It is this second essay, which is the most provocative of the book. Although Aschheim stays away from any accusatory tone, his conclusions imply a critical note towards much of postwar German historiography. He is concerned with "the silence, disinclination, indifference, or inability of the younger historians to face their fathers and teachers and to ask pertinent questions, to delve into the untouched shadows of the past" (53-54). The intellectual and cultural history approach chosen by most emigre historians was ironically taboo in Germany, where "idealist and historicist traditions were often portrayed as complicit in National Socialism itself" (55). Instead, German historians chose a more "progressive" structural approach, which allowed them, as Aschheim argues, to escape questions of individual responsibility. It might have been interesting to follow this approach into the next generation of historians, whose work has sometimes taken an even more structuralist approach and turned the Holocaust into a self-propelling process in which antisemitic motives are, at best, secondary.
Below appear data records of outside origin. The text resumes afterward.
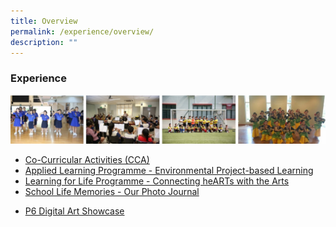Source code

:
 ```yaml
---
title: Overview
permalink: /experience/overview/
description: ""
---
```

### **Experience**

![](/images/experience.jpg)

* [Co-Curricular Activities (CCA)](https://staging.d3haevm43m8pfu.amplifyapp.com/experience/CCA/)
* [Applied Learning Programme - Environmental Project-based Learning](https://staging.d3haevm43m8pfu.amplifyapp.com/experience/ALP/)
* [Learning for Life Programme - Connecting heARTs with the Arts](https://staging.d3haevm43m8pfu.amplifyapp.com/experience/LLP/)
* [School Life Memories - Our Photo Journal](https://staging.d3haevm43m8pfu.amplifyapp.com/experience/school-life-memories-our-photo-journal/)
<!--* [End-of-Term Achievement](https://staging.d3haevm43m8pfu.amplifyapp.com/experience/end-of-term-achievement/) -->
* [P6 Digital Art Showcase](https://staging.d3haevm43m8pfu.amplifyapp.com/experience/p6-digital-art-showcase/)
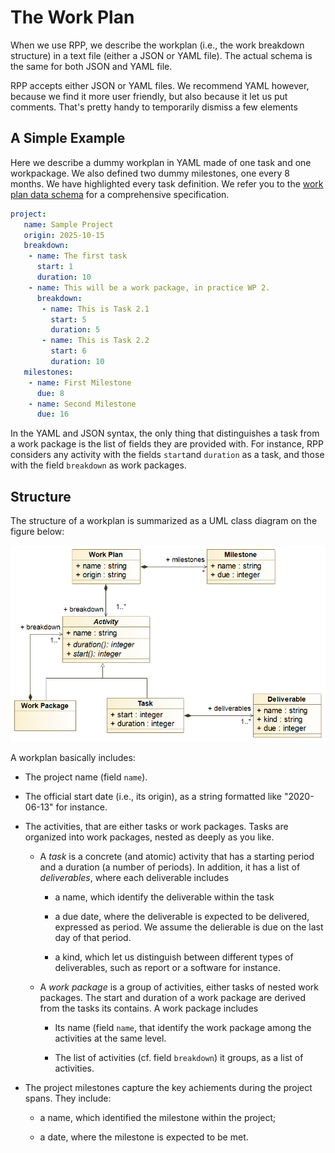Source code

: # The Work Plan

When we use RPP, we describe the workplan (i.e., the work breakdown
structure) in a text file (either a JSON or YAML file). The actual
schema is the same for both JSON and YAML file.

<note type="tip">
RPP accepts either JSON or YAML files. We recommend YAML however,
because we find it more user friendly, but also because it let us put
comments. That's pretty handy to temporarily dismiss a few elements
</note>

## A Simple Example

Here we describe a dummy workplan in YAML made of one task and one
workpackage. We also defined two dummy milestones, one every 8
months. We have highlighted every task definition. We refer you to the
[work plan data schema][workplan-schema] for a comprehensive
specification.

```yaml {highlight: ["5-7", "10-12", "13-15"]}
project:
   name: Sample Project
   origin: 2025-10-15
   breakdown:
    - name: The first task
      start: 1
      duration: 10
    - name: This will be a work package, in practice WP 2.
      breakdown:
       - name: This is Task 2.1
         start: 5
         duration: 5
       - name: This is Task 2.2
         start: 6
         duration: 10
   milestones:
    - name: First Milestone
      due: 8
    - name: Second Milestone
      due: 16
```

<note> In the YAML and JSON syntax, the only thing that distinguishes
a task from a work package is the list of fields they are provided
with. For instance, RPP considers any activity with the fields
`start`and `duration` as a task, and those with the field `breakdown` as
work packages.</note>

## Structure

The structure of a workplan is summarized as a UML class diagram on the  figure below:

<img src="./workplan.png" alt="The Work plan data schema" style="width:600px;"/>

A workplan basically includes:

-   The project name (field `name`).

-   The official start date (i.e., its origin), as a string formatted
    like "2020-06-13" for instance.

-   The activities, that are either tasks or work packages. Tasks are
    organized into work packages, nested as deeply as you like.

    -   A *task* is a concrete (and atomic) activity that has a
        starting period and a duration (a number of periods). In addition,
        it has a list of *deliverables*,  where each deliverable includes

        -   a name, which identify the deliverable within the task

        -   a due date, where the deliverable is expected to be
            delivered, expressed as period. We assume the delierable
            is due on the last day of that period.

        -   a kind, which let us distinguish between different types
            of deliverables, such as report or a software for
            instance.

    -   A *work package* is a group of activities, either tasks of
        nested work packages. The start and duration of a work package
        are derived from the tasks its contains. A work package includes

        -   Its name (field `name`, that identify the work package
            among the activities at the same level.

        -   The list of activities (cf. field `breakdown`) it groups,
            as a list of activities.

-   The project milestones capture the key achiements during the
    project spans. They include:

    -   a name, which identified the milestone within the project;

    -   a date, where the milestone is expected to be met.


[workplan-schema]: https://github.com/fchauvel/rpp/blob/058f1722d116955bb9a018dcca6287a926044670/src/storage/adapters/schemas.ts#L29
Even in recent works of German social historians, Aschheim contends, "these emigre cultural historians remain virtually invisible, their work and importance given short shrift. The regrettable nondialogue continues" (80). Although this is largely true, one might point to the very different reception these historians experienced in the broader German intellectual public. While George Mosse was largely ignored, Fritz Stern has been widely read and profoundly honored. It may be an interesting task for a follow-up essay to explore the differences (which Aschheim acknowledges) among the four emigre scholars even deeper. One may also add other figures, such as Georg Iggers, who has probably worked more systematically on modern German historiography than any historian in Germany has done in the last decades. Finally, it is interesting to note that these emigre historians, who did not consider themselves as authorities on Jewish history are often conceived as such by German readers. While they did not really influence the broader image of German history within Germany, they had a deeper impact on the image of German Jewish history. The reason for this may be found in the fact that they came from highly assimilated backgrounds and (with the exception of Laqueur) propagated a view popular in postwar Germany: that German Jews felt "at home in Germany" (Peter Gay), that they were "Jews beyond Judaism" (Mosse), that they had to pay "the burden of success" (Stern), but had hardly developed a Jewish culture of their own. In this respect these emigre historians reflect their own background which was, however, hardly representative for the whole of German Jewry.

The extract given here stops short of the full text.